Day Twentyfive - Jul 6, 2014

Bergen, NOR to Geigranger, NOR

High Point: Catching the Geiranger fjord one-way, by ferry, for a fraction of the price
Low Point: Less sun than promised, though it never properly poured
Miles Boat: 29
Miles By Automobile: 63
Miles By Plane: 159
Price Per Gallon: It cam
Today's Antiquities: Geiranger Fjord, the Seven Sisters
Today's Weather: Rainy in Bergen, overcast in Alesund, clearing by night. In the high 50's to low 60's
Tonight's Lodging: Vinje Camping
Touristic Events: Bergen in the rain, the Hellesylt harbor, the Geiranger fjord ferry, the Seven Sisters
Travel Tip: Skip the round-trip tourist boat; the Hellesylt-Geiranger ferry IS the fjord cruise, takes the car, and leaves you where you want to be

Daily Didactic

A travel day, which is to say a day spent moving and not arriving. Bergen gave us a proper Norwegian goodbye, low cloud sitting on the rooftops and a steady rain, so we shouldered the packs and walked the wet cobbles down to the Flybussen looking like a small expedition that had lost its mountain. Bergen rewards a soaked walk with good signage, and we collected a few on the way out: a Viking-shop arrow pointing to men carrying shields, a building that had quietly racked itself sideways with the window frames recut to match, and a menu screwed to a door, which we approved of. A small plane took us to a satisfyingly small Ålesund, and then it was the car, sixty-three miles of impossibly green countryside threaded by tunnels longer than the hills seemed to warrant. We stopped at Hellesylt to stretch and photograph the harbor, and to admire a sausage counter that lets you specify your sausage by length, in a knife-and-board sort of way, which the rest of the world should adopt.
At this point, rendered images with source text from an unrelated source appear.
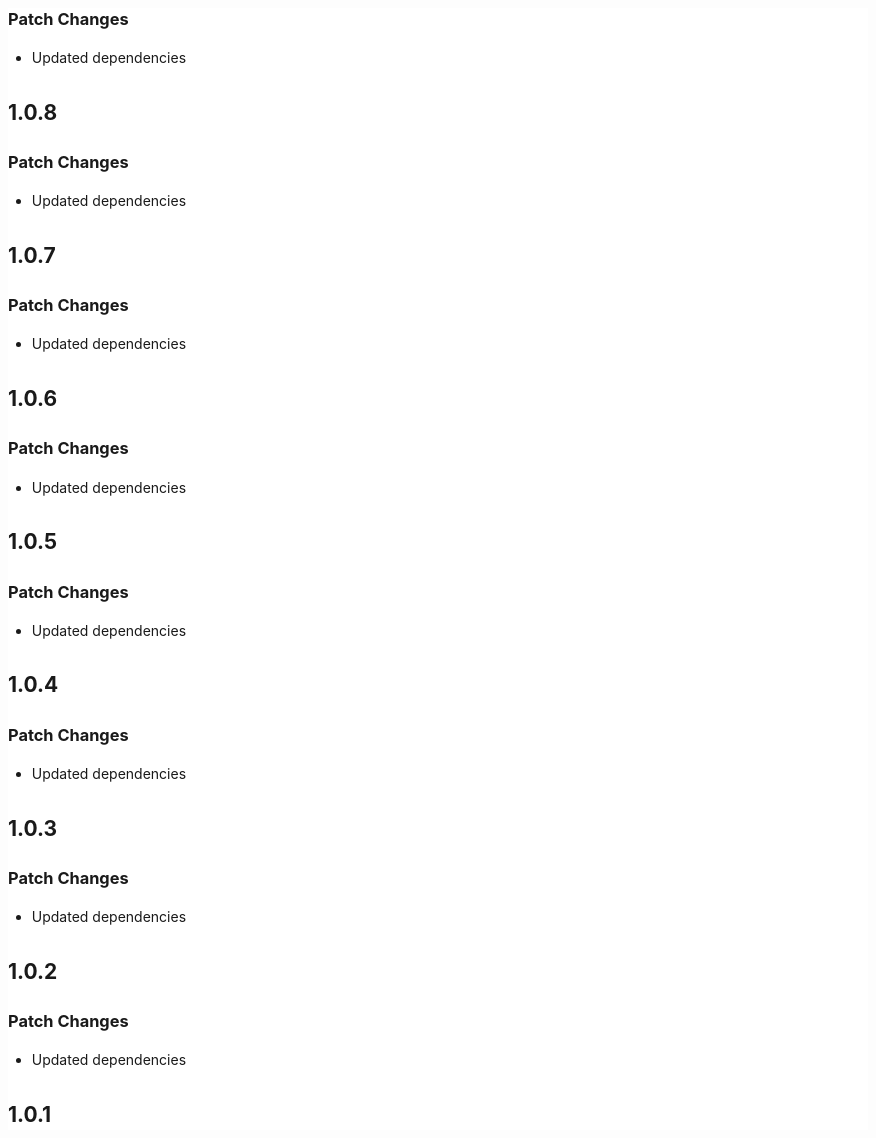 ### Patch Changes

- Updated dependencies

## 1.0.8

### Patch Changes

- Updated dependencies

## 1.0.7

### Patch Changes

- Updated dependencies

## 1.0.6

### Patch Changes

- Updated dependencies

## 1.0.5

### Patch Changes

- Updated dependencies

## 1.0.4

### Patch Changes

- Updated dependencies

## 1.0.3

### Patch Changes

- Updated dependencies

## 1.0.2

### Patch Changes

- Updated dependencies

## 1.0.1
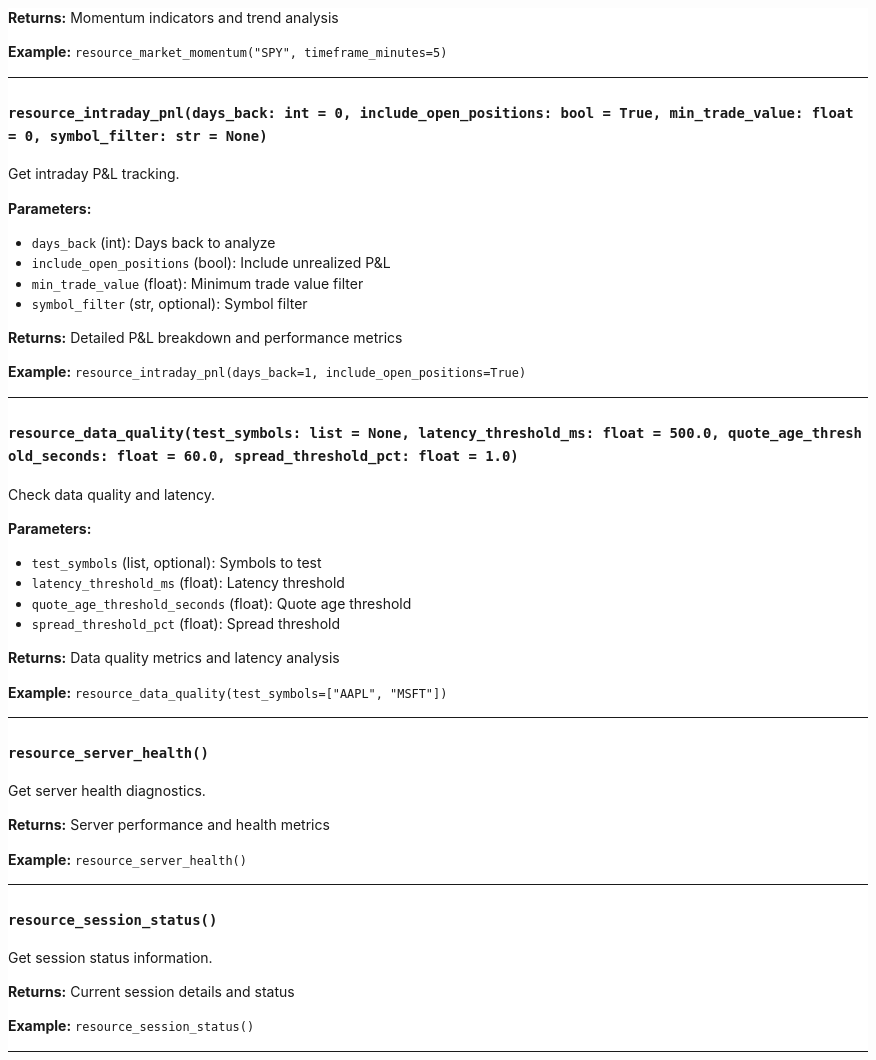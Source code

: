 **Returns:** Momentum indicators and trend analysis

**Example:** `resource_market_momentum("SPY", timeframe_minutes=5)`

---

### `resource_intraday_pnl(days_back: int = 0, include_open_positions: bool = True, min_trade_value: float = 0, symbol_filter: str = None)`
Get intraday P&L tracking.

**Parameters:**
- `days_back` (int): Days back to analyze
- `include_open_positions` (bool): Include unrealized P&L
- `min_trade_value` (float): Minimum trade value filter
- `symbol_filter` (str, optional): Symbol filter

**Returns:** Detailed P&L breakdown and performance metrics

**Example:** `resource_intraday_pnl(days_back=1, include_open_positions=True)`

---

### `resource_data_quality(test_symbols: list = None, latency_threshold_ms: float = 500.0, quote_age_threshold_seconds: float = 60.0, spread_threshold_pct: float = 1.0)`
Check data quality and latency.

**Parameters:**
- `test_symbols` (list, optional): Symbols to test
- `latency_threshold_ms` (float): Latency threshold
- `quote_age_threshold_seconds` (float): Quote age threshold
- `spread_threshold_pct` (float): Spread threshold

**Returns:** Data quality metrics and latency analysis

**Example:** `resource_data_quality(test_symbols=["AAPL", "MSFT"])`

---

### `resource_server_health()`
Get server health diagnostics.

**Returns:** Server performance and health metrics

**Example:** `resource_server_health()`

---

### `resource_session_status()`
Get session status information.

**Returns:** Current session details and status

**Example:** `resource_session_status()`

---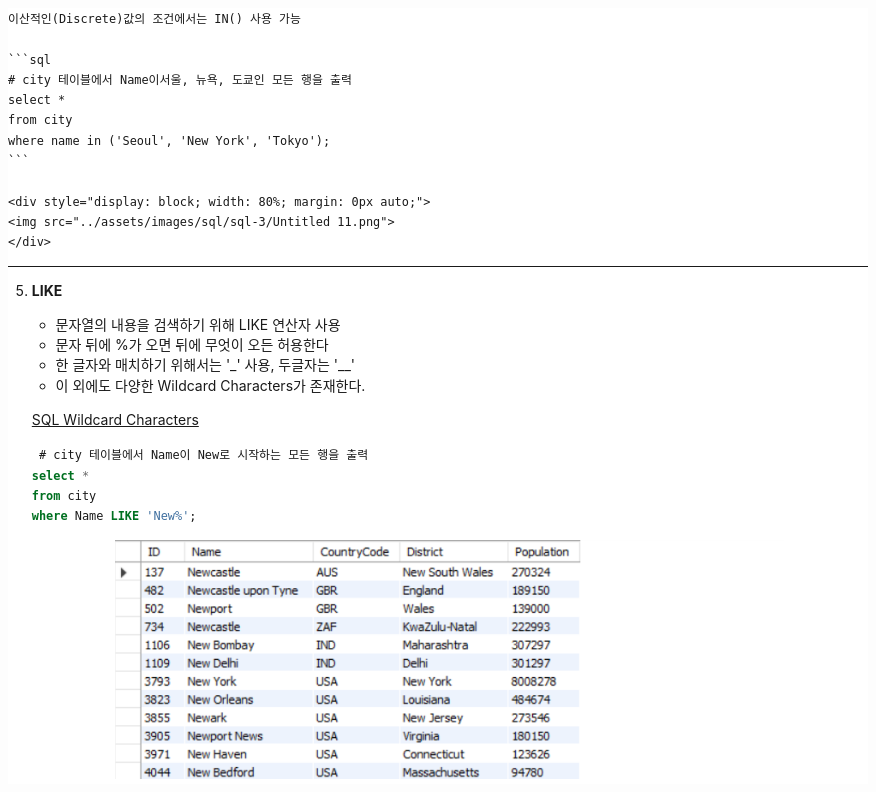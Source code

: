     이산적인(Discrete)값의 조건에서는 IN() 사용 가능
    
    ```sql
    # city 테이블에서 Name이서울, 뉴욕, 도쿄인 모든 행을 출력
    select *
    from city
    where name in ('Seoul', 'New York', 'Tokyo');
    ```
    
    <div style="display: block; width: 80%; margin: 0px auto;">
    <img src="../assets/images/sql/sql-3/Untitled 11.png">
    </div>
    

---

5. **LIKE**
    - 문자열의 내용을 검색하기 위해 LIKE 연산자 사용
    - 문자 뒤에 %가 오면 뒤에 무엇이 오든 허용한다
    - 한 글자와 매치하기 위해서는 '_' 사용, 두글자는 '__'
    - 이 외에도 다양한 Wildcard Characters가 존재한다.
    
    [SQL Wildcard Characters](https://www.w3schools.com/sql/sql_wildcards.asp)
    
    ```sql
     # city 테이블에서 Name이 New로 시작하는 모든 행을 출력
    select *
    from city
    where Name LIKE 'New%';
    ```
    
    <div style="display: block; width: 80%; margin: 0px auto;">
    <img src="../assets/images/sql/sql-3/Untitled 12.png">
    </div>
    
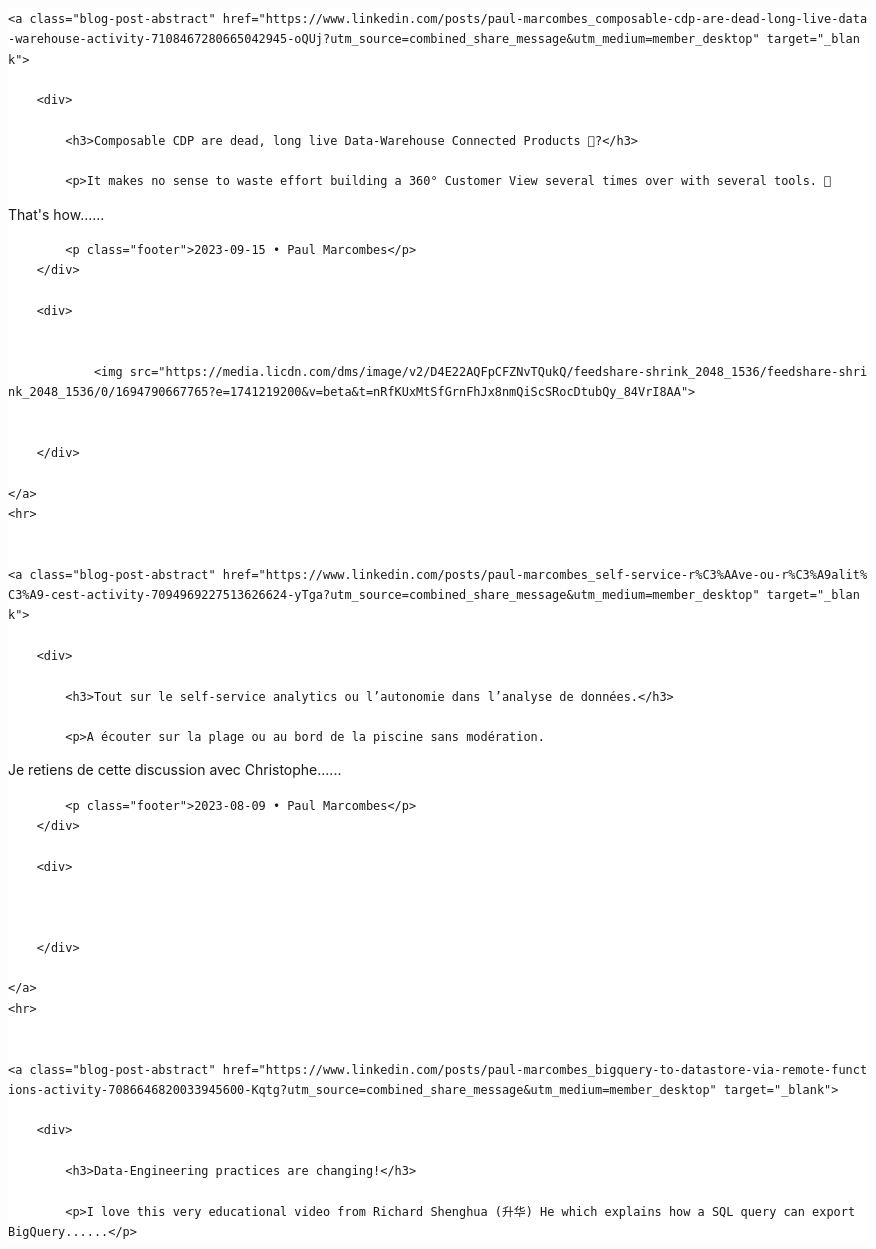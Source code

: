     
    <a class="blog-post-abstract" href="https://www.linkedin.com/posts/paul-marcombes_composable-cdp-are-dead-long-live-data-warehouse-activity-7108467280665042945-oQUj?utm_source=combined_share_message&utm_medium=member_desktop" target="_blank">

        <div>

            <h3>Composable CDP are dead, long live Data-Warehouse Connected Products 🔌?</h3>

            <p>It makes no sense to waste effort building a 360° Customer View several times over with several tools. 🧐

That's how......</p>

            <p class="footer">2023-09-15 • Paul Marcombes</p>
        </div>

        <div>

            
                <img src="https://media.licdn.com/dms/image/v2/D4E22AQFpCFZNvTQukQ/feedshare-shrink_2048_1536/feedshare-shrink_2048_1536/0/1694790667765?e=1741219200&v=beta&t=nRfKUxMtSfGrnFhJx8nmQiScSRocDtubQy_84VrI8AA">
            

        </div>

    </a>
    <hr>

    
    <a class="blog-post-abstract" href="https://www.linkedin.com/posts/paul-marcombes_self-service-r%C3%AAve-ou-r%C3%A9alit%C3%A9-cest-activity-7094969227513626624-yTga?utm_source=combined_share_message&utm_medium=member_desktop" target="_blank">

        <div>

            <h3>Tout sur le self-service analytics ou l’autonomie dans l’analyse de données.</h3>

            <p>A écouter sur la plage ou au bord de la piscine sans modération. 

Je retiens de cette discussion avec Christophe......</p>

            <p class="footer">2023-08-09 • Paul Marcombes</p>
        </div>

        <div>

            

        </div>

    </a>
    <hr>

    
    <a class="blog-post-abstract" href="https://www.linkedin.com/posts/paul-marcombes_bigquery-to-datastore-via-remote-functions-activity-7086646820033945600-Kqtg?utm_source=combined_share_message&utm_medium=member_desktop" target="_blank">

        <div>

            <h3>Data-Engineering practices are changing!</h3>

            <p>I love this very educational video from Richard Shenghua (升华) He which explains how a SQL query can export BigQuery......</p>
From Hellesylt we boarded the second ferry of the day, which is the Geiranger fjord cruise wearing a cheaper hat and the courtesy of dropping you where you actually want to be. The fjord closed in, the Seven Sisters poured down the cliff doing exactly what they are paid to do, and Cori navigated the car deck with style points that Todd may dispute. We landed at Vinje Camping by way of a driveway Google still insists is ours, then sat under the heaters at Olebuda over a dinner that was excellent and priced like it knew it. Two Alaskans, unbothered by the drizzle.